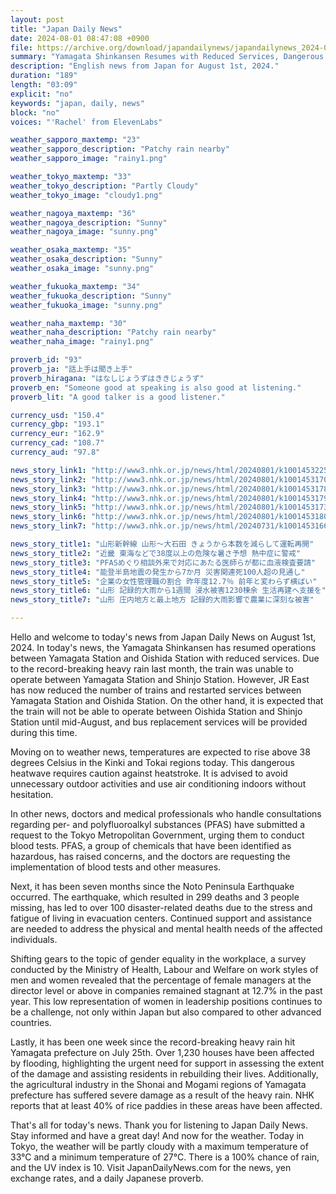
 ```yaml
---
layout: post
title: "Japan Daily News"
date: 2024-08-01 08:47:08 +0900
file: https://archive.org/download/japandailynews/japandailynews_2024-08-01.mp3
summary: "Yamagata Shinkansen Resumes with Reduced Services, Dangerous Heat Expected in Kinki and Tokai Regions, & more…"
description: "English news from Japan for August 1st, 2024."
duration: "189"
length: "03:09"
explicit: "no"
keywords: "japan, daily, news"
block: "no"
voices: "'Rachel' from ElevenLabs"

weather_sapporo_maxtemp: "23"
weather_sapporo_description: "Patchy rain nearby"
weather_sapporo_image: "rainy1.png"

weather_tokyo_maxtemp: "33"
weather_tokyo_description: "Partly Cloudy"
weather_tokyo_image: "cloudy1.png"

weather_nagoya_maxtemp: "36"
weather_nagoya_description: "Sunny"
weather_nagoya_image: "sunny.png"

weather_osaka_maxtemp: "35"
weather_osaka_description: "Sunny"
weather_osaka_image: "sunny.png"

weather_fukuoka_maxtemp: "34"
weather_fukuoka_description: "Sunny"
weather_fukuoka_image: "sunny.png"

weather_naha_maxtemp: "30"
weather_naha_description: "Patchy rain nearby"
weather_naha_image: "rainy1.png"

proverb_id: "93"
proverb_ja: "話上手は聞き上手"
proverb_hiragana: "はなしじょうずはききじょうず"
proverb_en: "Someone good at speaking is also good at listening."
proverb_lit: "A good talker is a good listener."

currency_usd: "150.4"
currency_gbp: "193.1"
currency_eur: "162.9"
currency_cad: "108.7"
currency_aud: "97.8"

news_story_link1: "http://www3.nhk.or.jp/news/html/20240801/k10014532251000.html"
news_story_link2: "http://www3.nhk.or.jp/news/html/20240801/k10014531701000.html"
news_story_link3: "http://www3.nhk.or.jp/news/html/20240801/k10014531781000.html"
news_story_link4: "http://www3.nhk.or.jp/news/html/20240801/k10014531791000.html"
news_story_link5: "http://www3.nhk.or.jp/news/html/20240801/k10014531731000.html"
news_story_link6: "http://www3.nhk.or.jp/news/html/20240801/k10014531801000.html"
news_story_link7: "http://www3.nhk.or.jp/news/html/20240731/k10014531661000.html"

news_story_title1: "山形新幹線 山形～大石田 きょうから本数を減らして運転再開"
news_story_title2: "近畿 東海などで38度以上の危険な暑さ予想 熱中症に警戒"
news_story_title3: "PFASめぐり相談外来で対応にあたる医師らが都に血液検査要請"
news_story_title4: "能登半島地震の発生から7か月 災害関連死100人超の見通し"
news_story_title5: "企業の女性管理職の割合 昨年度12.7％ 前年と変わらず横ばい"
news_story_title6: "山形 記録的大雨から1週間 浸水被害1230棟余 生活再建へ支援を"
news_story_title7: "山形 庄内地方と最上地方 記録的大雨影響で農業に深刻な被害"

---
```


Hello and welcome to today's news from Japan Daily News on August 1st, 2024. In today's news, the Yamagata Shinkansen has resumed operations between Yamagata Station and Oishida Station with reduced services. Due to the record-breaking heavy rain last month, the train was unable to operate between Yamagata Station and Shinjo Station. However, JR East has now reduced the number of trains and restarted services between Yamagata Station and Oishida Station. On the other hand, it is expected that the train will not be able to operate between Oishida Station and Shinjo Station until mid-August, and bus replacement services will be provided during this time.

Moving on to weather news, temperatures are expected to rise above 38 degrees Celsius in the Kinki and Tokai regions today. This dangerous heatwave requires caution against heatstroke. It is advised to avoid unnecessary outdoor activities and use air conditioning indoors without hesitation.

In other news, doctors and medical professionals who handle consultations regarding per- and polyfluoroalkyl substances (PFAS) have submitted a request to the Tokyo Metropolitan Government, urging them to conduct blood tests. PFAS, a group of chemicals that have been identified as hazardous, has raised concerns, and the doctors are requesting the implementation of blood tests and other measures.

Next, it has been seven months since the Noto Peninsula Earthquake occurred. The earthquake, which resulted in 299 deaths and 3 people missing, has led to over 100 disaster-related deaths due to the stress and fatigue of living in evacuation centers. Continued support and assistance are needed to address the physical and mental health needs of the affected individuals.

Shifting gears to the topic of gender equality in the workplace, a survey conducted by the Ministry of Health, Labour and Welfare on work styles of men and women revealed that the percentage of female managers at the director level or above in companies remained stagnant at 12.7% in the past year. This low representation of women in leadership positions continues to be a challenge, not only within Japan but also compared to other advanced countries.

Lastly, it has been one week since the record-breaking heavy rain hit Yamagata prefecture on July 25th. Over 1,230 houses have been affected by flooding, highlighting the urgent need for support in assessing the extent of the damage and assisting residents in rebuilding their lives. Additionally, the agricultural industry in the Shonai and Mogami regions of Yamagata prefecture has suffered severe damage as a result of the heavy rain. NHK reports that at least 40% of rice paddies in these areas have been affected.

That's all for today's news. Thank you for listening to Japan Daily News. Stay informed and have a great day! And now for the weather. Today in Tokyo, the weather will be partly cloudy with a maximum temperature of 33°C and a minimum temperature of 27°C. There is a 100% chance of rain, and the UV index is 10.  Visit JapanDailyNews.com for the news, yen exchange rates, and a daily Japanese proverb.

*ASSIGNMENT*
Copy each line above exactly, with no images.

*EXERCISE RESPONSE*
 ```yaml
---
layout: post
title: "Japan Daily News"
date: 2024-08-01 08:47:08 +0900
file: https://archive.org/download/japandailynews/japandailynews_2024-08-01.mp3
summary: "Yamagata Shinkansen Resumes with Reduced Services, Dangerous Heat Expected in Kinki and Tokai Regions, & more…"
description: "English news from Japan for August 1st, 2024."
duration: "189"
length: "03:09"
explicit: "no"
keywords: "japan, daily, news"
block: "no"
voices: "'Rachel' from ElevenLabs"

weather_sapporo_maxtemp: "23"
weather_sapporo_description: "Patchy rain nearby"
weather_sapporo_image: "rainy1.png"

weather_tokyo_maxtemp: "33"
weather_tokyo_description: "Partly Cloudy"
weather_tokyo_image: "cloudy1.png"

weather_nagoya_maxtemp: "36"
weather_nagoya_description: "Sunny"
weather_nagoya_image: "sunny.png"

weather_osaka_maxtemp: "35"
weather_osaka_description: "Sunny"
weather_osaka_image: "sunny.png"

weather_fukuoka_maxtemp: "34"
weather_fukuoka_description: "Sunny"
weather_fukuoka_image: "sunny.png"

weather_naha_maxtemp: "30"
weather_naha_description: "Patchy rain nearby"
weather_naha_image: "rainy1.png"

proverb_id: "93"
proverb_ja: "話上手は聞き上手"
proverb_hiragana: "はなしじょうずはききじょうず"
proverb_en: "Someone good at speaking is also good at listening."
proverb_lit: "A good talker is a good listener."

currency_usd: "150.4"
currency_gbp: "193.1"
currency_eur: "162.9"
currency_cad: "108.7"
currency_aud: "97.8"

news_story_link1: "http://www3.nhk.or.jp/news/html/20240801/k10014532251000.html"
news_story_link2: "http://www3.nhk.or.jp/news/html/20240801/k10014531701000.html"
news_story_link3: "http://www3.nhk.or.jp/news/html/20240801/k10014531781000.html"
news_story_link4: "http://www3.nhk.or.jp/news/html/20240801/k10014531791000.html"
news_story_link5: "http://www3.nhk.or.jp/news/html/20240801/k10014531731000.html"
news_story_link6: "http://www3.nhk.or.jp/news/html/20240801/k10014531801000.html"
news_story_link7: "http://www3.nhk.or.jp/news/html/20240731/k10014531661000.html"

news_story_title1: "山形新幹線 山形～大石田 きょうから本数を減らして運転再開"
news_story_title2: "近畿 東海などで38度以上の危険な暑さ予想 熱中症に警戒"
news_story_title3: "PFASめぐり相談外来で対応にあたる医師らが都に血液検査要請"
news_story_title4: "能登半島地震の発生から7か月 災害関連死100人超の見通し"
news_story_title5: "企業の女性管理職の割合 昨年度12.7％ 前年と変わらず横ばい"
news_story_title6: "山形 記録的大雨から1週間 浸水被害1230棟余 生活再建へ支援を"
news_story_title7: "山形 庄内地方と最上地方 記録的大雨影響で農業に深刻な被害"

---
```


Hello and welcome to today's news from Japan Daily News on August 1st, 2024. In today's news, the Yamagata Shinkansen has resumed operations between Yamagata Station and Oishida Station with reduced services. Due to the record-breaking heavy rain last month, the train was unable to operate between Yamagata Station and Shinjo Station. However, JR East has now reduced the number of trains and restarted services between Yamagata Station and Oishida Station. On the other hand, it is expected that the train will not be able to operate between Oishida Station and Shinjo Station until mid-August, and bus replacement services will be provided during this time.

Moving on to weather news, temperatures are expected to rise above 38 degrees Celsius in the Kinki and Tokai regions today. This dangerous heatwave requires caution against heatstroke. It is advised to avoid unnecessary outdoor activities and use air conditioning indoors without hesitation.

In other news, doctors and medical professionals who handle consultations regarding per- and polyfluoroalkyl substances (PFAS) have submitted a request to the Tokyo Metropolitan Government, urging them to conduct blood tests. PFAS, a group of chemicals that have been identified as hazardous, has raised concerns, and the doctors are requesting the implementation of blood tests and other measures.

Next, it has been seven months since the Noto Peninsula Earthquake occurred. The earthquake, which resulted in 299 deaths and 3 people missing, has led to over 100 disaster-related deaths due to the stress and fatigue of living in evacuation centers. Continued support and assistance are needed to address the physical and mental health needs of the affected individuals.

Shifting gears to the topic of gender equality in the workplace, a survey conducted by the Ministry of Health, Labour and Welfare on work styles of men and women revealed that the percentage of female managers at the director level or above in companies remained stagnant at 12.7% in the past year. This low representation of women in leadership positions continues to be a challenge, not only within Japan but also compared to other advanced countries.

Lastly, it has been one week since the record-breaking heavy rain hit Yamagata prefecture on July 25th. Over 1,230 houses have been affected by flooding, highlighting the urgent need for support in assessing the extent of the damage and assisting residents in rebuilding their lives. Additionally, the agricultural industry in the Shonai and Mogami regions of Yamagata prefecture has suffered severe damage as a result of the heavy rain. NHK reports that at least 40% of rice paddies in these areas have been affected.

That's all for today's news. Thank you for listening to Japan Daily News. Stay informed and have a great day! And now for the weather. Today in Tokyo, the weather will be partly cloudy with a maximum temperature of 33°C and a minimum temperature of 27°C. There is a 100% chance of rain, and the UV index is 10.  Visit JapanDailyNews.com for the news, yen exchange rates, and a daily Japanese proverb.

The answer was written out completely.